# PROBLEM STATEMENT
Go through the entries below. Copy out every line that contains "function".

(Stored data)
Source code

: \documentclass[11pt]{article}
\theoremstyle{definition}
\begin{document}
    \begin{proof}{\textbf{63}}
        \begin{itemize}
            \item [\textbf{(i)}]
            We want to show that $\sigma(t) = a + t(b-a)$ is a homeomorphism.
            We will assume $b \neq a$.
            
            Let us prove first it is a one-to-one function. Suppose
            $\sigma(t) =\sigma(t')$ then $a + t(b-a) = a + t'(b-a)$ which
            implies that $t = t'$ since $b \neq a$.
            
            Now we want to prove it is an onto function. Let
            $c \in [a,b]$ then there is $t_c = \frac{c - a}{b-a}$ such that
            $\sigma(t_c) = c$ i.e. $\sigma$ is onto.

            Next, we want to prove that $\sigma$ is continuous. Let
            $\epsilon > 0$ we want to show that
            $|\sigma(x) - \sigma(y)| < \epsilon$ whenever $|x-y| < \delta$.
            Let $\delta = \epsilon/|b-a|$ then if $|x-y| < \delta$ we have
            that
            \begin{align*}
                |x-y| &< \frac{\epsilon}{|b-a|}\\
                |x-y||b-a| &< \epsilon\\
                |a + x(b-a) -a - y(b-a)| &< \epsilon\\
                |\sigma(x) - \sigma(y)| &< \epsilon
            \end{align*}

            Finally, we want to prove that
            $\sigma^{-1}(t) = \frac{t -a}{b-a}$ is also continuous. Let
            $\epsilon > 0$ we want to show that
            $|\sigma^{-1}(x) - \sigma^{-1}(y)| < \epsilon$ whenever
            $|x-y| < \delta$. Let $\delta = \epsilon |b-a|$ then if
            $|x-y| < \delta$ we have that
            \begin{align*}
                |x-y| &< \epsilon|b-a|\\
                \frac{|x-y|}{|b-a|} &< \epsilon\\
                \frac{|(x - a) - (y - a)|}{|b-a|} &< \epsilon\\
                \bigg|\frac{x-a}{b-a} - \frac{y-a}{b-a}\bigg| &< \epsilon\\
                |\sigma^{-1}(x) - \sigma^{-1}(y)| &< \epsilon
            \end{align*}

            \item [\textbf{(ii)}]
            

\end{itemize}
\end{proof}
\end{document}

# PROBLEM SOLUTION
            Let us prove first it is a one-to-one function. Suppose
            Now we want to prove it is an onto function. Let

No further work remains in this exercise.